6. Udite: in un decreto, che deve ancora essere convertito, è stato inserito un emendamento per cui il nuovo statuto della banca entra il vigore lo scorso 31 dicembre. Non è una mandrakata, è una somarata. Tutto per avere indietro il 12% d’imposta sostitutiva, soldi senza i quali non quadrano i conti pubblici.

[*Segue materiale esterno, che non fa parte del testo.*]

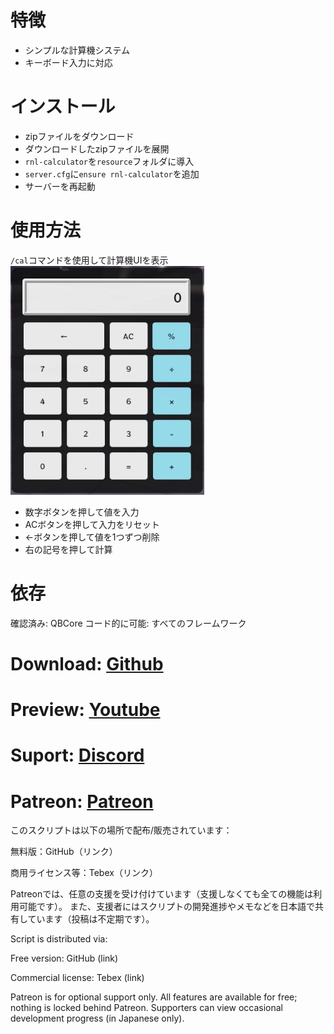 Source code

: # 特徴
- シンプルな計算機システム
- キーボード入力に対応

# インストール
- zipファイルをダウンロード
- ダウンロードしたzipファイルを展開
- `rnl-calculator`を`resource`フォルダに導入
- `server.cfg`に`ensure rnl-calculator`を追加
- サーバーを再起動

# 使用方法
`/cal`コマンドを使用して計算機UIを表示
![rnl-calclator-screenshot](rnl-calclator-screenshot.png)
- 数字ボタンを押して値を入力
- ACボタンを押して入力をリセット
- ←ボタンを押して値を1つずつ削除
- 右の記号を押して計算

# 依存
確認済み:
QBCore
コード的に可能:
すべてのフレームワーク

# Download: [Github]()

# Preview: [Youtube](https://youtu.be/JDmop5CBQbc)

# Suport: [Discord](https://discord.gg/JbfMKkz4Ss)

# Patreon: [Patreon](https://patreon.com/ditrn)

このスクリプトは以下の場所で配布/販売されています：

無料版：GitHub（リンク）

商用ライセンス等：Tebex（リンク）

Patreonでは、任意の支援を受け付けています（支援しなくても全ての機能は利用可能です）。
また、支援者にはスクリプトの開発進捗やメモなどを日本語で共有しています（投稿は不定期です）。

Script is distributed via:

Free version: GitHub (link)

Commercial license: Tebex (link)

Patreon is for optional support only.
All features are available for free; nothing is locked behind Patreon.
Supporters can view occasional development progress (in Japanese only).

Che è poi la ragione per cui tutto si trova dentro un decreto relativo all’Imu, a dare plastica visione del ricatto e della disperazione.

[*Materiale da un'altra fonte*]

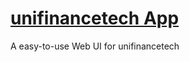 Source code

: # [unifinancetech App](https://app.unifinancetech.finance)

A easy-to-use Web UI for unifinancetech
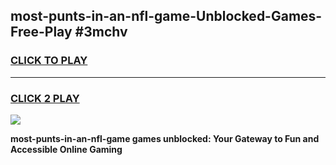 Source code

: 
## most-punts-in-an-nfl-game-Unblocked-Games-Free-Play #3mchv
<h3>
<a href="https://us.freeplayer.one?title=most-punts-in-an-nfl-game&ref=9M">CLICK TO PLAY</a></h3>
<hr>

<h3>
<a href="https://us.freeplayer.one?title=most-punts-in-an-nfl-game&ref=9M">CLICK 2 PLAY</a>
  
</h3>

<a href="https://us.freeplayer.one?title=most-punts-in-an-nfl-game&ref=9M"><img src="https://clearcache.store/games.png"></a>


**most-punts-in-an-nfl-game games unblocked: Your Gateway to Fun and Accessible Online Gaming**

7. Il regalo di 4.4 miliardi alle due più grosse banche italiane non servirà a metterle al riparo dei test europei, perché, come scrivemmo da soli, la Bce ha interdetto il trucco.
8. Ricordo che il deposto re Umberto, prima di partire per l’esilio, depositò i gioielli Savoia presso la Bd’I. Sono ancora lì, a dispetto degli eredi che volevano riprenderseli. E guarda che mi tocca, da repubblicano, dire: che il monarca fu (almeno in questo) onesto, mentre il governo della Repubblica tace su questo e sull’oro.
Il 20 sarà la Camera, ad occuparsene. Il senatore Mineo ha raccontato come sono andate le cose nel gruppo Pd: diversi hanno chiesto lo stralcio, chi per manifesta incoerenza del decreto, chi criticando il merito dell’operazione, tutti messi in minoranza. A Matteo Renzi vorremmo ricordare che a ciascun italiano, neonati e moribondi compresi, saranno tolti 125 euro, quindi più dei 150 salvati per le famiglie degli insegnanti (se sono in quattro fa 500). Così, tanto per fare i conti della serva. Forza Italia vota contro, ma non si batte. Tace. Sguscia. Che pena. Il M5S ha fatto 53 comunicati, che si trovano nel loro sito, non uno su questo. La vociante macchina degli scassatutto ha prodotto solo emendamenti. Come fossero un vecchio partitazzo.
Ci sono ancora nove giorni per provare a fermare questo orrore. Fra qualche anno usciranno libri in cui si denuncerà lo scandalo. Ed è questa la prova provata che la vita civile e politica, dalle nostre parti, è ridotta a scena miserevole.